The lines below, from the one containing "# 👉🔴 DOWNLOAD" through the one containing "Thanks for reading!", should be set down exactly, with no pictures and nothing else.

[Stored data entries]
——————————

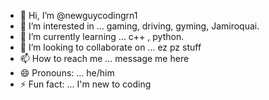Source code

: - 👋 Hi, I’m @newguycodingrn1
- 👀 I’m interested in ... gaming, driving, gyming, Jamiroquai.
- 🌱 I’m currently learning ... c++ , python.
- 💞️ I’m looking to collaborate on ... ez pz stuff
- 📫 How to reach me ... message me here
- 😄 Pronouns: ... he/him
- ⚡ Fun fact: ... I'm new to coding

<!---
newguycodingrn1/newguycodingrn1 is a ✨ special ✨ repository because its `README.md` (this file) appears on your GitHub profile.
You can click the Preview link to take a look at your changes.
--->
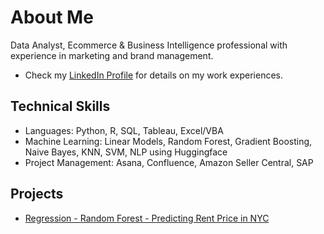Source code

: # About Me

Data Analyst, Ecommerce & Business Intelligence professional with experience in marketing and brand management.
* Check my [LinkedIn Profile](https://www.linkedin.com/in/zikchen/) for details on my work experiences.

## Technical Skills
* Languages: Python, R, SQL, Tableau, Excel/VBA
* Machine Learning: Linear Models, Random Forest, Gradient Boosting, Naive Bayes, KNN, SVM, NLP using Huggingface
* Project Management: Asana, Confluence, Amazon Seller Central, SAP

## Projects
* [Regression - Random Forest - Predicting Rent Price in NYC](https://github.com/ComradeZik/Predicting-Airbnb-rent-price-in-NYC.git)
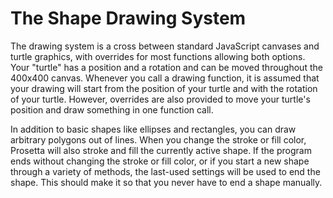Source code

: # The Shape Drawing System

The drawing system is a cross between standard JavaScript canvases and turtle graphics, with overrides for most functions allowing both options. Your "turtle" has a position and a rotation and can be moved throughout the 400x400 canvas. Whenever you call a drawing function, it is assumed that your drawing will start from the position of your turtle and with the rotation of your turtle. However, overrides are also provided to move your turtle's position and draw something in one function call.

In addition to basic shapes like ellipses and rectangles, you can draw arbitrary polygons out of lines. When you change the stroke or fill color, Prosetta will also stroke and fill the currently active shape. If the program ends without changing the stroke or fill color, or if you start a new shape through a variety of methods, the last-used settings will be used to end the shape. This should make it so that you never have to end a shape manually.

——————————

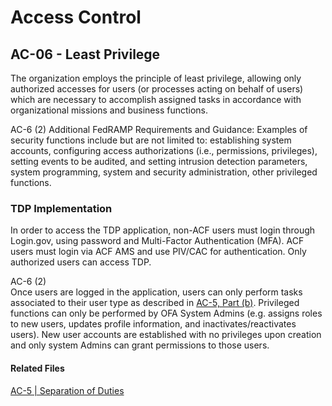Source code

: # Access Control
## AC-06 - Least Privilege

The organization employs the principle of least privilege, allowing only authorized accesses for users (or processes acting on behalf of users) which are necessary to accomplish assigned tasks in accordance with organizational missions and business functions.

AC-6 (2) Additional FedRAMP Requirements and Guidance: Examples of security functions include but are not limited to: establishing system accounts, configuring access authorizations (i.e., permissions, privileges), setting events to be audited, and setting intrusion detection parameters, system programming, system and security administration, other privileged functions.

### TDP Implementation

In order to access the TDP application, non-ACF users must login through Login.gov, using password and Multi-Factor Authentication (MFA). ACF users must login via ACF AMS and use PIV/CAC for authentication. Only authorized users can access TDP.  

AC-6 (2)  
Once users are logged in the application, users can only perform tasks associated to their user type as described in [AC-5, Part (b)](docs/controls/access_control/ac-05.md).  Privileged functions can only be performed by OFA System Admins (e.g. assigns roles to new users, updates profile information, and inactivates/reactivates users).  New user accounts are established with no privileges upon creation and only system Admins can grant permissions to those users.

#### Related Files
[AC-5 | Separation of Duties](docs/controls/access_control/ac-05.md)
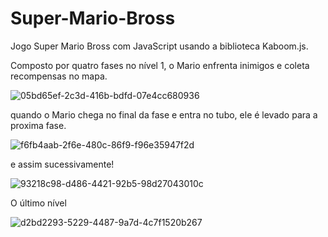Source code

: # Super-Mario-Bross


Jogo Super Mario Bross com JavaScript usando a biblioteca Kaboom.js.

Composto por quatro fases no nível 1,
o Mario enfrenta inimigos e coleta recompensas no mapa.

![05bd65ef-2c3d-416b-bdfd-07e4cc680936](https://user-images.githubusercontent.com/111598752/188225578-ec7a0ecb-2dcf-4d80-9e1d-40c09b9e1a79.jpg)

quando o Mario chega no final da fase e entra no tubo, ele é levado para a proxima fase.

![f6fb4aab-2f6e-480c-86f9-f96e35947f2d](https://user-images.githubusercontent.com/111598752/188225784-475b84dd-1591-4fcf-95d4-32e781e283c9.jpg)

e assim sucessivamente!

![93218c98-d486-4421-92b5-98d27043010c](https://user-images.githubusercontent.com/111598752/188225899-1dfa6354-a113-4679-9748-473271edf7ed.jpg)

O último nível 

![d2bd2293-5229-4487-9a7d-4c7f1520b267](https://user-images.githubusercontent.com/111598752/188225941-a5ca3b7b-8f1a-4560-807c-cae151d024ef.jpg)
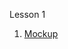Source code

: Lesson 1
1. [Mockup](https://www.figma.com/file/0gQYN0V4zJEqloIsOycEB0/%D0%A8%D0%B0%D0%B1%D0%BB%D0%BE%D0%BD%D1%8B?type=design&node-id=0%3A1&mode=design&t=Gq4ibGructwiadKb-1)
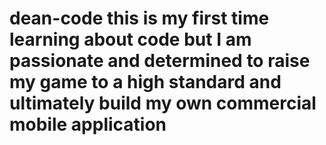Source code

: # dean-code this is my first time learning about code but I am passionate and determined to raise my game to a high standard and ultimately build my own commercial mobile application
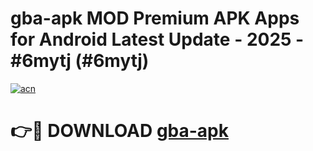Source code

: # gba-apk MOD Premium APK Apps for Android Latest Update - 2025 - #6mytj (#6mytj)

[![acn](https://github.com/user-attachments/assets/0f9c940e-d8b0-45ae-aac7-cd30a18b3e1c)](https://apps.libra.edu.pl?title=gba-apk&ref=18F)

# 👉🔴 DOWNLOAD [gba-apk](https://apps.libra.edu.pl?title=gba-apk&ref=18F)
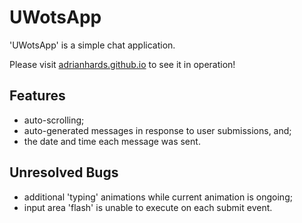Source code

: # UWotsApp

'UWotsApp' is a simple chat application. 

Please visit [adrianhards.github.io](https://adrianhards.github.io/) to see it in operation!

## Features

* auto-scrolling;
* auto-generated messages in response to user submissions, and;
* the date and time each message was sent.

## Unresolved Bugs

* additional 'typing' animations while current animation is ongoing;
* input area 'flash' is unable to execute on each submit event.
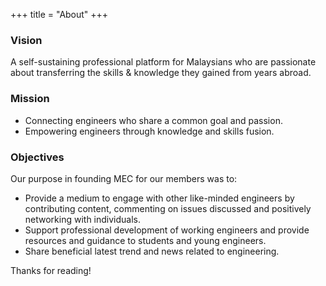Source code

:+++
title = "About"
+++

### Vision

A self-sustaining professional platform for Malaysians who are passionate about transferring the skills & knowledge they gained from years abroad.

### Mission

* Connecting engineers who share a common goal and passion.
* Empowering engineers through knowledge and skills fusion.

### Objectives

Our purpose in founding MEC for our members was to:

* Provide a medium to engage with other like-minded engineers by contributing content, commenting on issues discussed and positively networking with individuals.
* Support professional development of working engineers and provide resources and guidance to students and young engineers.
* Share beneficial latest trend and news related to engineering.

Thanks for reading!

——————————

Response:
# 👉🔴 DOWNLOAD [gba-apk](https://apps.libra.edu.pl?title=gba-apk&ref=18F)
Source code

: # UWotsApp

'UWotsApp' is a simple chat application. 

Please visit [adrianhards.github.io](https://adrianhards.github.io/) to see it in operation!

## Features

* auto-scrolling;
* auto-generated messages in response to user submissions, and;
* the date and time each message was sent.

## Unresolved Bugs

* additional 'typing' animations while current animation is ongoing;
* input area 'flash' is unable to execute on each submit event.
Source code

:+++
title = "About"
+++

### Vision

A self-sustaining professional platform for Malaysians who are passionate about transferring the skills & knowledge they gained from years abroad.

### Mission

* Connecting engineers who share a common goal and passion.
* Empowering engineers through knowledge and skills fusion.

### Objectives

Our purpose in founding MEC for our members was to:

* Provide a medium to engage with other like-minded engineers by contributing content, commenting on issues discussed and positively networking with individuals.
* Support professional development of working engineers and provide resources and guidance to students and young engineers.
* Share beneficial latest trend and news related to engineering.

Thanks for reading!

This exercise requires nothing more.